┌──
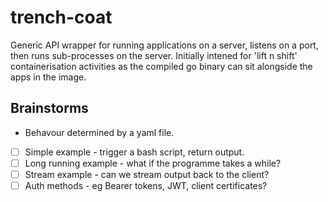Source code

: # trench-coat
Generic API wrapper for running applications on a server, listens on a port, then runs sub-processes on the server.
Initially intened for 'lift n shift' containerisation activities as the compiled go binary can sit alongside the apps in the image.


## Brainstorms
- Behavour determined by a yaml file.

- [ ] Simple example - trigger a bash script, return output.  
- [ ] Long running example - what if the programme takes a while?  
- [ ] Stream example - can we stream output back to the client?  
- [ ] Auth methods - eg Bearer tokens, JWT, client certificates?  
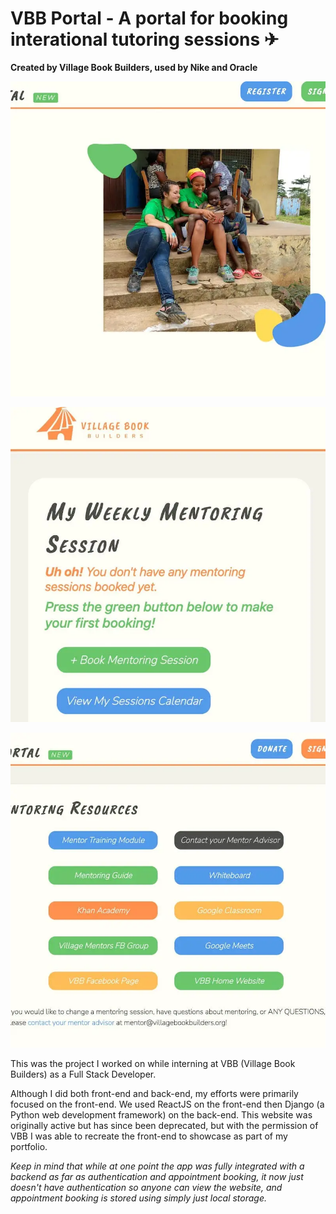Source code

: # VBB Portal - A portal for booking interational tutoring sessions ✈

**Created by Village Book Builders, used by Nike and Oracle**

![Demo Screenshot 1](./README-demo-screenshot1.webp)

![Demo Screenshot 2](./README-demo-screenshot2.webp)

![Demo Screenshot 3](./README-demo-screenshot3.webp)

This was the project I worked on while interning at VBB (Village Book Builders) as a Full Stack Developer.

Although I did both front-end and back-end, my efforts were primarily focused on the front-end. We used ReactJS on the front-end then Django (a Python web development framework) on the back-end. This website was originally active but has since been deprecated, but with the permission of VBB I was able to recreate the front-end to showcase as part of my portfolio.

_Keep in mind that while at one point the app was fully integrated with a backend as far as authentication and appointment booking, it now just doesn't have authentication so anyone can view the website, and appointment booking is stored using simply just local storage._
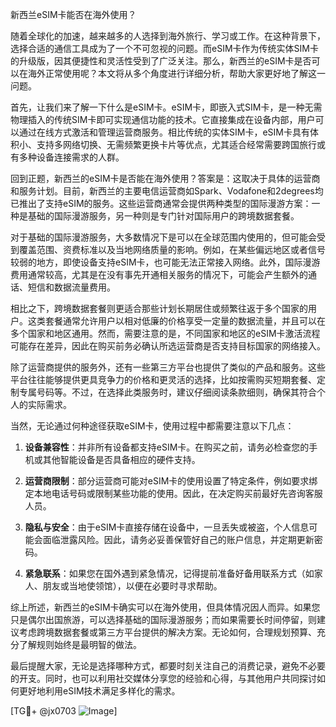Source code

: 新西兰eSIM卡能否在海外使用？

随着全球化的加速，越来越多的人选择到海外旅行、学习或工作。在这种背景下，选择合适的通信工具成为了一个不可忽视的问题。而eSIM卡作为传统实体SIM卡的升级版，因其便捷性和灵活性受到了广泛关注。那么，新西兰的eSIM卡是否可以在海外正常使用呢？本文将从多个角度进行详细分析，帮助大家更好地了解这一问题。

首先，让我们来了解一下什么是eSIM卡。eSIM卡，即嵌入式SIM卡，是一种无需物理插入的传统SIM卡即可实现通信功能的技术。它直接集成在设备内部，用户可以通过在线方式激活和管理运营商服务。相比传统的实体SIM卡，eSIM卡具有体积小、支持多网络切换、无需频繁更换卡片等优点，尤其适合经常需要跨国旅行或有多种设备连接需求的人群。

回到正题，新西兰的eSIM卡是否能在海外使用？答案是：这取决于具体的运营商和服务计划。目前，新西兰的主要电信运营商如Spark、Vodafone和2degrees均已推出了支持eSIM的服务。这些运营商通常会提供两种类型的国际漫游方案：一种是基础的国际漫游服务，另一种则是专门针对国际用户的跨境数据套餐。

对于基础的国际漫游服务，大多数情况下是可以在全球范围内使用的，但可能会受到覆盖范围、资费标准以及当地网络质量的影响。例如，在某些偏远地区或者信号较弱的地方，即使设备支持eSIM卡，也可能无法正常接入网络。此外，国际漫游费用通常较高，尤其是在没有事先开通相关服务的情况下，可能会产生额外的通话、短信和数据流量费用。

相比之下，跨境数据套餐则更适合那些计划长期居住或频繁往返于多个国家的用户。这类套餐通常允许用户以相对低廉的价格享受一定量的数据流量，并且可以在多个国家和地区通用。然而，需要注意的是，不同国家和地区的eSIM卡激活流程可能存在差异，因此在购买前务必确认所选运营商是否支持目标国家的网络接入。

除了运营商提供的服务外，还有一些第三方平台也提供了类似的产品和服务。这些平台往往能够提供更具竞争力的价格和更灵活的选择，比如按需购买短期套餐、定制专属号码等。不过，在选择此类服务时，建议仔细阅读条款细则，确保其符合个人的实际需求。

当然，无论通过何种途径获取eSIM卡，使用过程中都需要注意以下几点：

1. **设备兼容性**：并非所有设备都支持eSIM卡。在购买之前，请务必检查您的手机或其他智能设备是否具备相应的硬件支持。
   
2. **运营商限制**：部分运营商可能对eSIM卡的使用设置了特定条件，例如要求绑定本地电话号码或限制某些功能的使用。因此，在决定购买前最好先咨询客服人员。
   
3. **隐私与安全**：由于eSIM卡直接存储在设备中，一旦丢失或被盗，个人信息可能会面临泄露风险。因此，请务必妥善保管好自己的账户信息，并定期更新密码。
   
4. **紧急联系**：如果您在国外遇到紧急情况，记得提前准备好备用联系方式（如家人、朋友或当地使领馆），以便在必要时寻求帮助。

综上所述，新西兰的eSIM卡确实可以在海外使用，但具体情况因人而异。如果您只是偶尔出国旅游，可以选择基础的国际漫游服务；而如果需要长时间停留，则建议考虑跨境数据套餐或第三方平台提供的解决方案。无论如何，合理规划预算、充分了解规则始终是最明智的做法。

最后提醒大家，无论是选择哪种方式，都要时刻关注自己的消费记录，避免不必要的开支。同时，也可以利用社交媒体分享您的经验和心得，与其他用户共同探讨如何更好地利用eSIM技术满足多样化的需求。

[TG💪+ @jx0703 ![Image](https://github.com/user-attachments/assets/dbca1d08-cadb-493c-b0ec-ad6f7a83f270)]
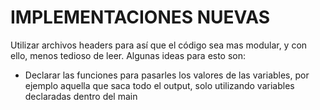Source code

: # IMPLEMENTACIONES NUEVAS

Utilizar archivos headers para así que el código sea mas modular, y con ello, menos tedioso de leer. Algunas ideas para esto son:

- Declarar las funciones para pasarles los valores de las variables, por ejemplo aquella que saca todo el output, solo utilizando variables declaradas dentro del main
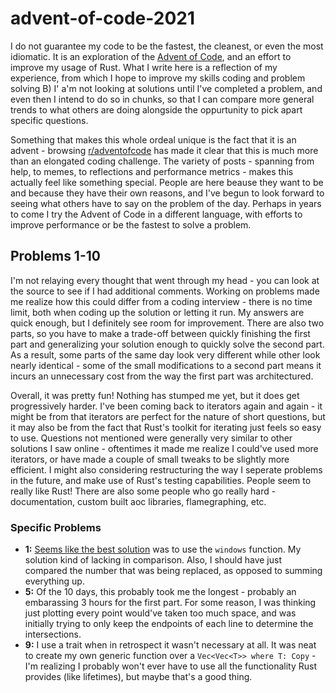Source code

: # advent-of-code-2021

I do not guarantee my code to be the fastest, the cleanest, or even the most idiomatic. It is an exploration of the [Advent of Code](https://adventofcode.com), and an effort to improve my usage of Rust. What I write here is a reflection of my experience, from which I hope to improve my skills coding and problem solving B) I' a'm not looking at solutions until I've completed a problem, and even then I intend to do so in chunks, so that I can compare more general trends to what others are doing alongside the oppurtunity to pick apart specific questions.

Something that makes this whole ordeal unique is the fact that it is an advent - browsing [r/adventofcode](https://reddit.com/r/adventofcode) has made it clear that this is much more than an elongated coding challenge. The variety of posts - spanning from help, to memes, to reflections and performance metrics - makes this actually feel like something special. People are here beause they want to be and because they have their own reasons, and I've begun to look forward to seeing what others have to say on the problem of the day. Perhaps in years to come I try the Advent of Code in a different language, with efforts to improve performance or be the fastest to solve a problem.

## Problems 1-10

I'm not relaying every thought that went through my head - you can look at the source to see if I had additional comments. Working on problems made me realize how this could differ from a coding interview - there is no time limit, both when coding up the solution or letting it run. My answers are quick enough, but I definitely see room for improvement. There are also two parts, so you have to make a trade-off between quickly finishing the first part and generalizing your solution enough to quickly solve the second part. As a result, some parts of the same day look very different while other look nearly identical - some of the small modifications to a second part means it incurs an unnecessary cost from the way the first part was architectured.

Overall, it was pretty fun! Nothing has stumped me yet, but it does get progressively harder. I've been coming back to iterators again and again - it might be from that iterators are perfect for the nature of short questions, but it may also be from the fact that Rust's toolkit for iterating just feels so easy to use. Questions not mentioned were generally very similar to other solutions I saw online - oftentimes it made me realize I could've used more iterators, or have made a couple of small tweaks to be slightly more efficient. I might also considering restructuring the way I seperate problems in the future, and make use of Rust's testing capabilities. People seem to really like Rust! There are also some people who go really hard - documentation, custom built aoc libraries, flamegraphing, etc.

### Specific Problems
* **1:** [Seems like the best solution](https://github.com/SvetlinZarev/advent-of-code/blob/main/2021/aoc-day-01/src/lib.rs) was to use the `windows` function. My solution kind of lacking in comparison. Also, I should have just compared the number that was being replaced, as opposed to summing everything up.
* **5:** Of the 10 days, this probably took me the longest - probably an embarassing 3 hours for the first part. For some reason, I was thinking just plotting every point would've taken too much space, and was initially trying to only keep the endpoints of each line to determine the intersections.
* **9:** I use a trait when in retrospect it wasn't necessary at all. It was neat to create my own generic function over a `Vec<Vec<T>> where T: Copy` - I'm realizing I probably won't ever have to use all the functionality Rust provides (like lifetimes), but maybe that's a good thing. 
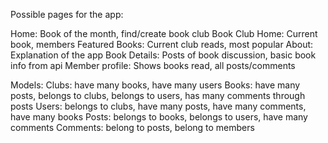Possible pages for the app:

Home: Book of the month, find/create book club
Book Club Home: Current book, members
Featured Books: Current club reads, most popular
About: Explanation of the app 
Book Details: Posts of book discussion, basic book info from api
Member profile: Shows books read, all posts/comments

Models:
Clubs: have many books, have many users
Books: have many posts, belongs to clubs, belongs to users, has many comments through posts
Users: belongs to clubs, have many posts, have many comments, have many books
Posts: belongs to books, belongs to users, have many comments
Comments: belong to posts, belong to members

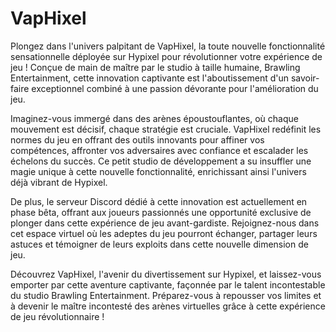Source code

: # VapHixel
Plongez dans l'univers palpitant de VapHixel, la toute nouvelle fonctionnalité sensationnelle déployée sur Hypixel pour révolutionner votre expérience de jeu ! Conçue de main de maître par le studio à taille humaine, Brawling Entertainment, cette innovation captivante est l'aboutissement d'un savoir-faire exceptionnel combiné à une passion dévorante pour l'amélioration du jeu.

Imaginez-vous immergé dans des arènes époustouflantes, où chaque mouvement est décisif, chaque stratégie est cruciale. VapHixel redéfinit les normes du jeu en offrant des outils innovants pour affiner vos compétences, affronter vos adversaires avec confiance et escalader les échelons du succès. Ce petit studio de développement a su insuffler une magie unique à cette nouvelle fonctionnalité, enrichissant ainsi l'univers déjà vibrant de Hypixel.

De plus, le serveur Discord dédié à cette innovation est actuellement en phase bêta, offrant aux joueurs passionnés une opportunité exclusive de plonger dans cette expérience de jeu avant-gardiste. Rejoignez-nous dans cet espace virtuel où les adeptes du jeu pourront échanger, partager leurs astuces et témoigner de leurs exploits dans cette nouvelle dimension de jeu.

Découvrez VapHixel, l'avenir du divertissement sur Hypixel, et laissez-vous emporter par cette aventure captivante, façonnée par le talent incontestable du studio Brawling Entertainment. Préparez-vous à repousser vos limites et à devenir le maître incontesté des arènes virtuelles grâce à cette expérience de jeu révolutionnaire !

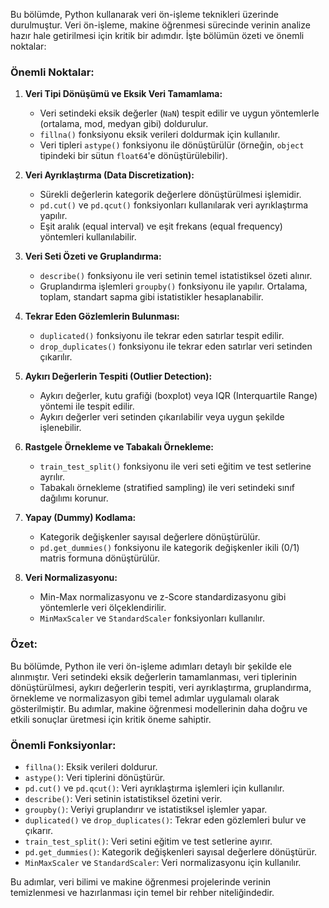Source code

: Bu bölümde, Python kullanarak veri ön-işleme teknikleri üzerinde durulmuştur. Veri ön-işleme, makine öğrenmesi sürecinde verinin analize hazır hale getirilmesi için kritik bir adımdır. İşte bölümün özeti ve önemli noktalar:

### **Önemli Noktalar:**

1. **Veri Tipi Dönüşümü ve Eksik Veri Tamamlama:**
   - Veri setindeki eksik değerler (`NaN`) tespit edilir ve uygun yöntemlerle (ortalama, mod, medyan gibi) doldurulur.
   - `fillna()` fonksiyonu eksik verileri doldurmak için kullanılır.
   - Veri tipleri `astype()` fonksiyonu ile dönüştürülür (örneğin, `object` tipindeki bir sütun `float64`'e dönüştürülebilir).

2. **Veri Ayrıklaştırma (Data Discretization):**
   - Sürekli değerlerin kategorik değerlere dönüştürülmesi işlemidir.
   - `pd.cut()` ve `pd.qcut()` fonksiyonları kullanılarak veri ayrıklaştırma yapılır.
   - Eşit aralık (equal interval) ve eşit frekans (equal frequency) yöntemleri kullanılabilir.

3. **Veri Seti Özeti ve Gruplandırma:**
   - `describe()` fonksiyonu ile veri setinin temel istatistiksel özeti alınır.
   - Gruplandırma işlemleri `groupby()` fonksiyonu ile yapılır. Ortalama, toplam, standart sapma gibi istatistikler hesaplanabilir.

4. **Tekrar Eden Gözlemlerin Bulunması:**
   - `duplicated()` fonksiyonu ile tekrar eden satırlar tespit edilir.
   - `drop_duplicates()` fonksiyonu ile tekrar eden satırlar veri setinden çıkarılır.

5. **Aykırı Değerlerin Tespiti (Outlier Detection):**
   - Aykırı değerler, kutu grafiği (boxplot) veya IQR (Interquartile Range) yöntemi ile tespit edilir.
   - Aykırı değerler veri setinden çıkarılabilir veya uygun şekilde işlenebilir.

6. **Rastgele Örnekleme ve Tabakalı Örnekleme:**
   - `train_test_split()` fonksiyonu ile veri seti eğitim ve test setlerine ayrılır.
   - Tabakalı örnekleme (stratified sampling) ile veri setindeki sınıf dağılımı korunur.

7. **Yapay (Dummy) Kodlama:**
   - Kategorik değişkenler sayısal değerlere dönüştürülür.
   - `pd.get_dummies()` fonksiyonu ile kategorik değişkenler ikili (0/1) matris formuna dönüştürülür.

8. **Veri Normalizasyonu:**
   - Min-Max normalizasyonu ve z-Score standardizasyonu gibi yöntemlerle veri ölçeklendirilir.
   - `MinMaxScaler` ve `StandardScaler` fonksiyonları kullanılır.

### **Özet:**
Bu bölümde, Python ile veri ön-işleme adımları detaylı bir şekilde ele alınmıştır. Veri setindeki eksik değerlerin tamamlanması, veri tiplerinin dönüştürülmesi, aykırı değerlerin tespiti, veri ayrıklaştırma, gruplandırma, örnekleme ve normalizasyon gibi temel adımlar uygulamalı olarak gösterilmiştir. Bu adımlar, makine öğrenmesi modellerinin daha doğru ve etkili sonuçlar üretmesi için kritik öneme sahiptir.

### **Önemli Fonksiyonlar:**
- `fillna()`: Eksik verileri doldurur.
- `astype()`: Veri tiplerini dönüştürür.
- `pd.cut()` ve `pd.qcut()`: Veri ayrıklaştırma işlemleri için kullanılır.
- `describe()`: Veri setinin istatistiksel özetini verir.
- `groupby()`: Veriyi gruplandırır ve istatistiksel işlemler yapar.
- `duplicated()` ve `drop_duplicates()`: Tekrar eden gözlemleri bulur ve çıkarır.
- `train_test_split()`: Veri setini eğitim ve test setlerine ayırır.
- `pd.get_dummies()`: Kategorik değişkenleri sayısal değerlere dönüştürür.
- `MinMaxScaler` ve `StandardScaler`: Veri normalizasyonu için kullanılır.

Bu adımlar, veri bilimi ve makine öğrenmesi projelerinde verinin temizlenmesi ve hazırlanması için temel bir rehber niteliğindedir.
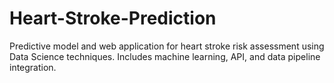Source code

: # Heart-Stroke-Prediction
Predictive model and web application for heart stroke risk assessment using Data Science techniques. Includes machine learning, API, and data pipeline integration.
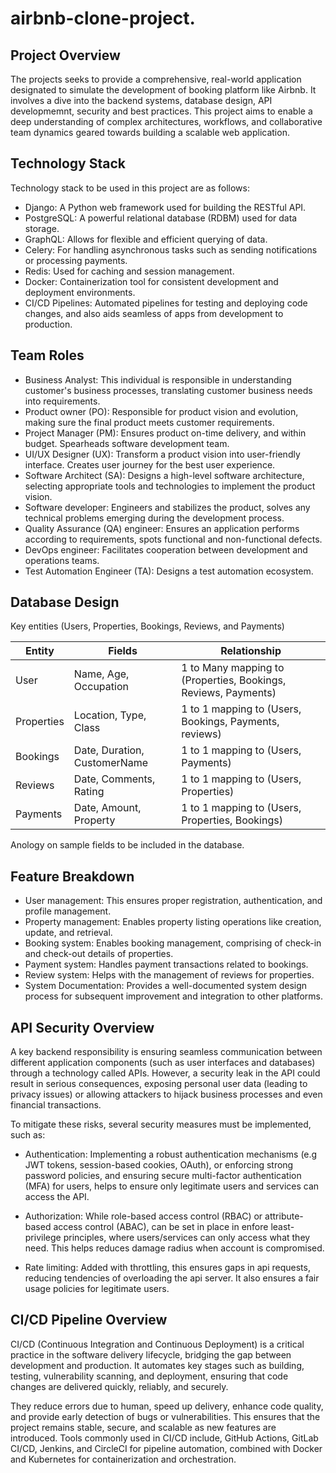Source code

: # airbnb-clone-project.

## Project Overview

The projects seeks to provide a comprehensive, real-world application designated to simulate the development of booking platform like Airbnb. It involves a dive into the backend systems, database design, API developmemnt, security and best practices. This project aims to enable a deep understanding of complex architectures, workflows, and collaborative team dynamics geared towards building a scalable web application.

## Technology Stack

Technology stack to be used in this project are as follows:

- Django: A Python web framework used for building the RESTful API.
- PostgreSQL: A powerful relational database (RDBM) used for data storage.
- GraphQL: Allows for flexible and efficient querying of data.
- Celery: For handling asynchronous tasks such as sending notifications or processing payments.
- Redis: Used for caching and session management.
- Docker: Containerization tool for consistent development and deployment environments.
- CI/CD Pipelines: Automated pipelines for testing and deploying code changes, and also aids seamless of apps from development to production.

## Team Roles

- Business Analyst: This individual is responsible in understanding customer's business processes, translating customer business needs into requirements.
- Product owner (PO): Responsible for product vision and evolution, making sure the final product meets customer requirements.
- Project Manager (PM): Ensures product on-time delivery, and within budget. Spearheads software development team.
- UI/UX Designer (UX): Transform a product vision into user-friendly interface. Creates user journey for the best user experience.
- Software Architect (SA): Designs a high-level software architecture, selecting appropriate tools and technologies to implement the product vision.
- Software developer: Engineers and stabilizes the product, solves any technical problems emerging during the development process.
- Quality Assurance (QA) engineer: Ensures an application performs according to requirements, spots functional and non-functional defects.
- DevOps engineer: Facilitates cooperation between development and operations teams.
- Test Automation Engineer (TA): Designs a test automation ecosystem.

## Database Design

Key entities (Users, Properties, Bookings, Reviews, and Payments)

| Entity   | Fields   | Relationship                                                                       |
|----------|----------|------------------------------------------------------------------------------------|
| User     | Name, Age, Occupation    | 1 to Many mapping to (Properties, Bookings, Reviews, Payments)     |
| Properties    | Location, Type, Class   | 1 to 1 mapping to (Users, Bookings, Payments, reviews)         |
| Bookings | Date, Duration, CustomerName | 1 to 1 mapping to (Users, Payments) |
| Reviews | Date, Comments, Rating | 1 to 1 mapping to (Users, Properties) |
| Payments | Date, Amount, Property | 1 to 1 mapping to (Users, Properties, Bookings) |

Anology on sample fields to be included in the database.

## Feature Breakdown

- User management: This ensures proper registration, authentication, and profile management.
- Property management: Enables property listing operations like creation, update, and retrieval.
- Booking system: Enables booking management, comprising of check-in and check-out details of properties.
- Payment system: Handles payment transactions related to bookings.
- Review system: Helps with the management of reviews for properties.
- System Documentation: Provides a well-documented system design process for subsequent improvement and integration to other platforms.

## API Security Overview

A key backend responsibility is ensuring seamless communication between different application components (such as user interfaces and databases) through a technology called APIs. However, a security leak in the API could result in serious consequences, exposing personal user data (leading to privacy issues) or allowing attackers to hijack business processes and even financial transactions.

To mitigate these risks, several security measures must be implemented, such as:

- Authentication: Implementing a robust authentication mechanisms (e.g JWT tokens, session-based cookies, OAuth), or enforcing strong password policies, and ensuring secure multi-factor authentication (MFA) for users, helps to ensure only legitimate users and services can access the API.

- Authorization: While role-based access control (RBAC) or attribute-based access control (ABAC), can be set in place in enfore least-privilege principles, where users/services can only access what they need. This helps reduces damage radius when account is compromised.

- Rate limiting: Added with throttling, this ensures gaps in api requests, reducing tendencies of overloading the api server. It also ensures a fair usage policies for legitimate users.

## CI/CD Pipeline Overview

CI/CD (Continuous Integration and Continuous Deployment) is a critical practice in the software delivery lifecycle, bridging the gap between development and production. It automates key stages such as building, testing, vulnerability scanning, and deployment, ensuring that code changes are delivered quickly, reliably, and securely.

They reduce errors due to human, speed up delivery, enhance code quality, and provide early detection of bugs or vulnerabilities. This ensures that the project remains stable, secure, and scalable as new features are introduced. Tools commonly used in CI/CD include, GitHub Actions, GitLab CI/CD, Jenkins, and CircleCI for pipeline automation, combined with Docker and Kubernetes for containerization and orchestration.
└──
Your assignment – Once the line containing "Generic API wrapper" has been copied, stop; everything from the first line of the data up to it must be copied exactly, without pictures.

Completed exercise –
Source code

: # trench-coat
Generic API wrapper for running applications on a server, listens on a port, then runs sub-processes on the server.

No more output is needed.